_Excerpted data_.
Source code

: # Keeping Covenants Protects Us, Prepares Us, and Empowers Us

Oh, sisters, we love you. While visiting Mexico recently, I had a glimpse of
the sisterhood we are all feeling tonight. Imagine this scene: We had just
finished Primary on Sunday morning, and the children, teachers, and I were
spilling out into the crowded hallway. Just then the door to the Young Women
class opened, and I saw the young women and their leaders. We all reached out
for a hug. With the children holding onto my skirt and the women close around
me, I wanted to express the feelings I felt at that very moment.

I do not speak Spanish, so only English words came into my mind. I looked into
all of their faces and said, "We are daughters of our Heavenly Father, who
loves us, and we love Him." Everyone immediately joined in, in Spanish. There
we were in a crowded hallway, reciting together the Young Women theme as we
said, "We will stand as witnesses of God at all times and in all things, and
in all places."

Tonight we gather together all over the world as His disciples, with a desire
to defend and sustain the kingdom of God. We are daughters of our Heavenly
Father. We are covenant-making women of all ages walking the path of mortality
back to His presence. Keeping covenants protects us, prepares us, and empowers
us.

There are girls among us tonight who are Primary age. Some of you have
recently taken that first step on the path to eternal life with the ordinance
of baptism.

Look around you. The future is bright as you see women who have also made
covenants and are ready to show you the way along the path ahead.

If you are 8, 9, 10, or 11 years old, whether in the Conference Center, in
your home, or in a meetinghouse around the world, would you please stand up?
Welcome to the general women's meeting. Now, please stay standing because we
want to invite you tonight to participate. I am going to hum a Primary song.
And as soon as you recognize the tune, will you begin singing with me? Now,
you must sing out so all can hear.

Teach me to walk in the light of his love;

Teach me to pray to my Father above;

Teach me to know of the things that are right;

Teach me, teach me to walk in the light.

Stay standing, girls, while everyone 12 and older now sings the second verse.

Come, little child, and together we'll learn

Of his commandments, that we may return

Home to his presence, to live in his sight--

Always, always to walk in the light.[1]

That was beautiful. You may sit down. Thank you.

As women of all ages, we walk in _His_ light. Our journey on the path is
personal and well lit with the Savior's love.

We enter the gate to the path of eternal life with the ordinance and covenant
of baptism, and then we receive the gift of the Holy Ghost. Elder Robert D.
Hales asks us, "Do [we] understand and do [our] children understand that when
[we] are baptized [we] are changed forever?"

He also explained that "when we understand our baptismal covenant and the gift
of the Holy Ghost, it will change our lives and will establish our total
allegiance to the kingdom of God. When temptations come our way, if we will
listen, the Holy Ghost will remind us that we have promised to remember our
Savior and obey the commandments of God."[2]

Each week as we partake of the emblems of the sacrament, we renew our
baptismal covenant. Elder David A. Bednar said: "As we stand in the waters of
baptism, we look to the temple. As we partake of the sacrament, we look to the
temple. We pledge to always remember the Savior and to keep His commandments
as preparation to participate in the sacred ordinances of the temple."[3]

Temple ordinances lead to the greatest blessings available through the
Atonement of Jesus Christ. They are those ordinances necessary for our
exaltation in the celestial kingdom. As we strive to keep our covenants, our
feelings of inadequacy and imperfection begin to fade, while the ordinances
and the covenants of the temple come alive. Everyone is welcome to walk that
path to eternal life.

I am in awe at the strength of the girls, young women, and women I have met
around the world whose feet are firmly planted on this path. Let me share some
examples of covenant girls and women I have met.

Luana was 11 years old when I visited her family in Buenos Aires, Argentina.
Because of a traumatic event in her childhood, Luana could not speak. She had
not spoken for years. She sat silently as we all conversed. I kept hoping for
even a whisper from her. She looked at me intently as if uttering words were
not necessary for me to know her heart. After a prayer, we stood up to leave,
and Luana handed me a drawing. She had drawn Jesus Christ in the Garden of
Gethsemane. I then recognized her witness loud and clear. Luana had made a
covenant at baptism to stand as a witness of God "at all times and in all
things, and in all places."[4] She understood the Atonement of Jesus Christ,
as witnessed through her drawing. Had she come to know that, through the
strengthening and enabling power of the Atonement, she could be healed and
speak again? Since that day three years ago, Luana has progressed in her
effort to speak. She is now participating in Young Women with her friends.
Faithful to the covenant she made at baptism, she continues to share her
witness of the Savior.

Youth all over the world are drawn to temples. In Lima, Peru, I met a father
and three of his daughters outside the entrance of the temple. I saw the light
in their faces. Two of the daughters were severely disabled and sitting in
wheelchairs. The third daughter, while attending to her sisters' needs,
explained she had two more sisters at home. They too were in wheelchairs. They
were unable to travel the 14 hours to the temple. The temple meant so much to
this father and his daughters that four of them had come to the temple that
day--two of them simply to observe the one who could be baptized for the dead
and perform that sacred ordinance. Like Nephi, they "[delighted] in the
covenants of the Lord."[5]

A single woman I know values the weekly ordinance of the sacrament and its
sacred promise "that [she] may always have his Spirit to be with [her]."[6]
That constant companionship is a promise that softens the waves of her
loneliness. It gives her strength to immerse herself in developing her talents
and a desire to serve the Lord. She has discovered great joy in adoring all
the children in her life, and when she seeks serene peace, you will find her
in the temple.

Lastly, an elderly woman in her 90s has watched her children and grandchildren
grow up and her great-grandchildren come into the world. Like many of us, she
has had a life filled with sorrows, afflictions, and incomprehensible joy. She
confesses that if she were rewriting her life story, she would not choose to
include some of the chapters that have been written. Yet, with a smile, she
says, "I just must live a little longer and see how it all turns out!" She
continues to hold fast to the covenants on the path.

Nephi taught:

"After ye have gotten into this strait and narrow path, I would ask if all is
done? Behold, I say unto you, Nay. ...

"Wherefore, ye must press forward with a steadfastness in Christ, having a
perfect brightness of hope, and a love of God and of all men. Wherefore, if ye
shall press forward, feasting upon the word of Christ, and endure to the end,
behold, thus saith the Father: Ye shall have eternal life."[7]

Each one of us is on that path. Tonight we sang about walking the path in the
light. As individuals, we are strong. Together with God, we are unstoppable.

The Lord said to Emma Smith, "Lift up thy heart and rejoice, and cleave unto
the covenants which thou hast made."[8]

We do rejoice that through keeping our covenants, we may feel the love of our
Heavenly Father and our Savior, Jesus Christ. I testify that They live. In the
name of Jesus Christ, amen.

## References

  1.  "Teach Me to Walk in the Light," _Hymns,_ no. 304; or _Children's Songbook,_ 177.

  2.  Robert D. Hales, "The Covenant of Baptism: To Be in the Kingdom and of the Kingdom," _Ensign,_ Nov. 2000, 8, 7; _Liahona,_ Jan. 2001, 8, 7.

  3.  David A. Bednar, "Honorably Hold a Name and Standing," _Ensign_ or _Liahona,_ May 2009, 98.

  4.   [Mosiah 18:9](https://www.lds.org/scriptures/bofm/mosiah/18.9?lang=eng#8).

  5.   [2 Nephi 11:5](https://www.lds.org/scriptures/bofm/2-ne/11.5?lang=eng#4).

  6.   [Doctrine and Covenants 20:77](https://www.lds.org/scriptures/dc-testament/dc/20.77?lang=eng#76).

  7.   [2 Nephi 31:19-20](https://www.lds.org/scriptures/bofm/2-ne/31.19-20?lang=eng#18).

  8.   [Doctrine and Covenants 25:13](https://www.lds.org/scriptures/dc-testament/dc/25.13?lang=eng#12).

_What you should do_. Quote the listing word for word from its first line through the line in which "Teach me to know" appears.

_Answer for this exercise_.
Source code

: # Keeping Covenants Protects Us, Prepares Us, and Empowers Us

Oh, sisters, we love you. While visiting Mexico recently, I had a glimpse of
the sisterhood we are all feeling tonight. Imagine this scene: We had just
finished Primary on Sunday morning, and the children, teachers, and I were
spilling out into the crowded hallway. Just then the door to the Young Women
class opened, and I saw the young women and their leaders. We all reached out
for a hug. With the children holding onto my skirt and the women close around
me, I wanted to express the feelings I felt at that very moment.

I do not speak Spanish, so only English words came into my mind. I looked into
all of their faces and said, "We are daughters of our Heavenly Father, who
loves us, and we love Him." Everyone immediately joined in, in Spanish. There
we were in a crowded hallway, reciting together the Young Women theme as we
said, "We will stand as witnesses of God at all times and in all things, and
in all places."

Tonight we gather together all over the world as His disciples, with a desire
to defend and sustain the kingdom of God. We are daughters of our Heavenly
Father. We are covenant-making women of all ages walking the path of mortality
back to His presence. Keeping covenants protects us, prepares us, and empowers
us.

There are girls among us tonight who are Primary age. Some of you have
recently taken that first step on the path to eternal life with the ordinance
of baptism.

Look around you. The future is bright as you see women who have also made
covenants and are ready to show you the way along the path ahead.

If you are 8, 9, 10, or 11 years old, whether in the Conference Center, in
your home, or in a meetinghouse around the world, would you please stand up?
Welcome to the general women's meeting. Now, please stay standing because we
want to invite you tonight to participate. I am going to hum a Primary song.
And as soon as you recognize the tune, will you begin singing with me? Now,
you must sing out so all can hear.

Teach me to walk in the light of his love;

Teach me to pray to my Father above;

Teach me to know of the things that are right;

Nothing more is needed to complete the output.